TASK: Each entry below needs to be transcribed verbatim; the images should not appear.

(Collected data)
════
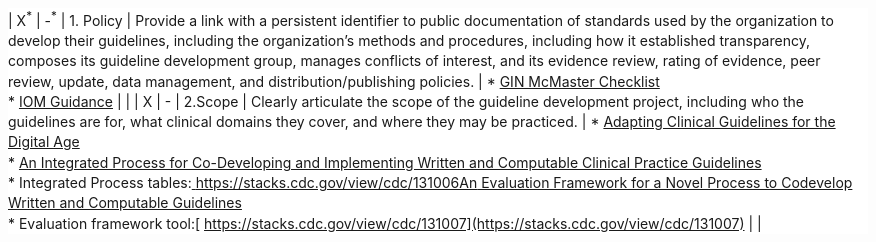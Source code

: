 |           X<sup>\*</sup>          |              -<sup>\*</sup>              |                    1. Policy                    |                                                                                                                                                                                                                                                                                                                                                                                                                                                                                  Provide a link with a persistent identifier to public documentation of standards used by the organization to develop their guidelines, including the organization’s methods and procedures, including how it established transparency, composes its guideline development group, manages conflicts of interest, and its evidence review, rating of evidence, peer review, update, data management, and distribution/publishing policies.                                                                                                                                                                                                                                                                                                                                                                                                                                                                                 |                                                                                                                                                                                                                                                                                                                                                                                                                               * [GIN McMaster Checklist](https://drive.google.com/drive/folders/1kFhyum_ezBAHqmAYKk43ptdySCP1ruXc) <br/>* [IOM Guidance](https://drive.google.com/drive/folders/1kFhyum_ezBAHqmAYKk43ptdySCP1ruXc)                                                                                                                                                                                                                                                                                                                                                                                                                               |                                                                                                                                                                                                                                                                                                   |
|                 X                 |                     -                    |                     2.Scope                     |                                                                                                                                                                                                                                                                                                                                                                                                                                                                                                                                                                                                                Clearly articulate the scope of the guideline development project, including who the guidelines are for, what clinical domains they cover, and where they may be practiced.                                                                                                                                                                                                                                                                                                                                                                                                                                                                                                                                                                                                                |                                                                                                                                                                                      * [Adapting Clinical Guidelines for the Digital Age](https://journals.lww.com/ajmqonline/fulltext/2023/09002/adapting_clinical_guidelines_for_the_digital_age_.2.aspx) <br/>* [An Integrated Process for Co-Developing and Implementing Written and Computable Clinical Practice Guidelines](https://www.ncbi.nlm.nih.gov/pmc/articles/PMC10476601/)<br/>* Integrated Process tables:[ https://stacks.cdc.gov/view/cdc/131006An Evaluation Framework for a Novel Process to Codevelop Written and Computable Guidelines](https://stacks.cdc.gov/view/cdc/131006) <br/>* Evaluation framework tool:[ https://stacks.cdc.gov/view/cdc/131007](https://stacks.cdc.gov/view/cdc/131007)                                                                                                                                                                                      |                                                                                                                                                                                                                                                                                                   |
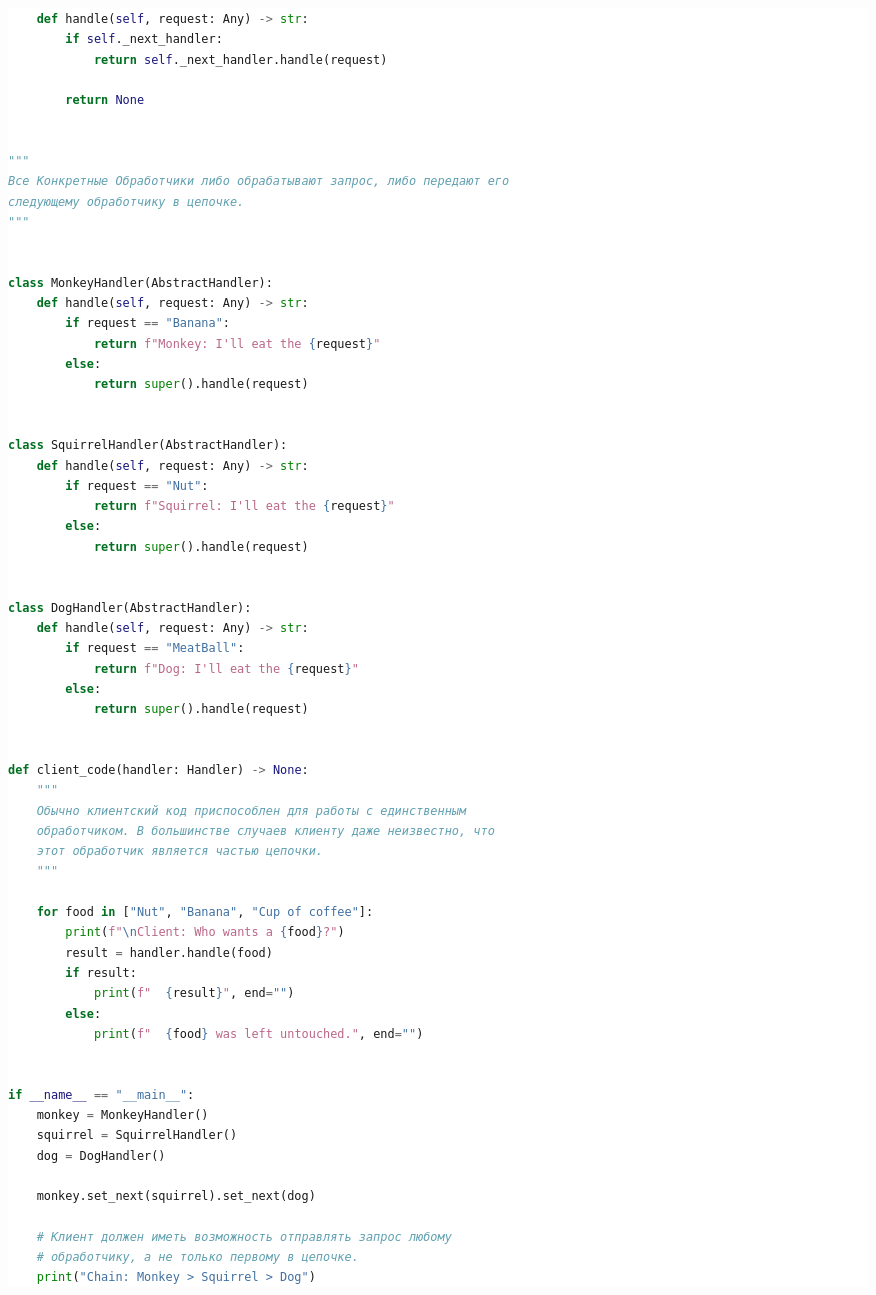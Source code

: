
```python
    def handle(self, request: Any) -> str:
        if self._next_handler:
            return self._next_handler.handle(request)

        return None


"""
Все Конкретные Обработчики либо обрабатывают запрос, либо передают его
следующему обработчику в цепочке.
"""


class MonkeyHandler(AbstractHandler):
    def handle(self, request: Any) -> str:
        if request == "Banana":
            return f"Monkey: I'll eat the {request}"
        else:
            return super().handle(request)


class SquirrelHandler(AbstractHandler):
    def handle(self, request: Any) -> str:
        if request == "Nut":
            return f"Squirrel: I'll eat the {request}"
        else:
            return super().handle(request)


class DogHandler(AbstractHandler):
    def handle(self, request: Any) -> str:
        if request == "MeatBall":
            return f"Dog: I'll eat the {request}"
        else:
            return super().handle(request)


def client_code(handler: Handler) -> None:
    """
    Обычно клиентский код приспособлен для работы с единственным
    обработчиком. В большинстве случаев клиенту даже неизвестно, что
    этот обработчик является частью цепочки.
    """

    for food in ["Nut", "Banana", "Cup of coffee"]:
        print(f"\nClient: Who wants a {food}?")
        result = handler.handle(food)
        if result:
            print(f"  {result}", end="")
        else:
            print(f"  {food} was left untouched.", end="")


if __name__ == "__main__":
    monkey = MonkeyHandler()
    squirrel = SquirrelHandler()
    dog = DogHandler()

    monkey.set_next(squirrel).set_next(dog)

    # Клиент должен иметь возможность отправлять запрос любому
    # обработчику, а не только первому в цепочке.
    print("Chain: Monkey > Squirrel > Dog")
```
════
RESULT OF THE TASK:
Source code

: |           X<sup>\*</sup>          |              -<sup>\*</sup>              |                    1. Policy                    |                                                                                                                                                                                                                                                                                                                                                                                                                                                                                  Provide a link with a persistent identifier to public documentation of standards used by the organization to develop their guidelines, including the organization’s methods and procedures, including how it established transparency, composes its guideline development group, manages conflicts of interest, and its evidence review, rating of evidence, peer review, update, data management, and distribution/publishing policies.                                                                                                                                                                                                                                                                                                                                                                                                                                                                                 |                                                                                                                                                                                                                                                                                                                                                                                                                               * [GIN McMaster Checklist](https://drive.google.com/drive/folders/1kFhyum_ezBAHqmAYKk43ptdySCP1ruXc) <br/>* [IOM Guidance](https://drive.google.com/drive/folders/1kFhyum_ezBAHqmAYKk43ptdySCP1ruXc)                                                                                                                                                                                                                                                                                                                                                                                                                               |                                                                                                                                                                                                                                                                                                   |
|                 X                 |                     -                    |                     2.Scope                     |                                                                                                                                                                                                                                                                                                                                                                                                                                                                                                                                                                                                                Clearly articulate the scope of the guideline development project, including who the guidelines are for, what clinical domains they cover, and where they may be practiced.                                                                                                                                                                                                                                                                                                                                                                                                                                                                                                                                                                                                                |                                                                                                                                                                                      * [Adapting Clinical Guidelines for the Digital Age](https://journals.lww.com/ajmqonline/fulltext/2023/09002/adapting_clinical_guidelines_for_the_digital_age_.2.aspx) <br/>* [An Integrated Process for Co-Developing and Implementing Written and Computable Clinical Practice Guidelines](https://www.ncbi.nlm.nih.gov/pmc/articles/PMC10476601/)<br/>* Integrated Process tables:[ https://stacks.cdc.gov/view/cdc/131006An Evaluation Framework for a Novel Process to Codevelop Written and Computable Guidelines](https://stacks.cdc.gov/view/cdc/131006) <br/>* Evaluation framework tool:[ https://stacks.cdc.gov/view/cdc/131007](https://stacks.cdc.gov/view/cdc/131007)                                                                                                                                                                                      |                                                                                                                                                                                                                                                                                                   |
Source code

:
```python
    def handle(self, request: Any) -> str:
        if self._next_handler:
            return self._next_handler.handle(request)

        return None


"""
Все Конкретные Обработчики либо обрабатывают запрос, либо передают его
следующему обработчику в цепочке.
"""


class MonkeyHandler(AbstractHandler):
    def handle(self, request: Any) -> str:
        if request == "Banana":
            return f"Monkey: I'll eat the {request}"
        else:
            return super().handle(request)


class SquirrelHandler(AbstractHandler):
    def handle(self, request: Any) -> str:
        if request == "Nut":
            return f"Squirrel: I'll eat the {request}"
        else:
            return super().handle(request)


class DogHandler(AbstractHandler):
    def handle(self, request: Any) -> str:
        if request == "MeatBall":
            return f"Dog: I'll eat the {request}"
        else:
            return super().handle(request)


def client_code(handler: Handler) -> None:
    """
    Обычно клиентский код приспособлен для работы с единственным
    обработчиком. В большинстве случаев клиенту даже неизвестно, что
    этот обработчик является частью цепочки.
    """

    for food in ["Nut", "Banana", "Cup of coffee"]:
        print(f"\nClient: Who wants a {food}?")
        result = handler.handle(food)
        if result:
            print(f"  {result}", end="")
        else:
            print(f"  {food} was left untouched.", end="")


if __name__ == "__main__":
    monkey = MonkeyHandler()
    squirrel = SquirrelHandler()
    dog = DogHandler()

    monkey.set_next(squirrel).set_next(dog)

    # Клиент должен иметь возможность отправлять запрос любому
    # обработчику, а не только первому в цепочке.
    print("Chain: Monkey > Squirrel > Dog")
```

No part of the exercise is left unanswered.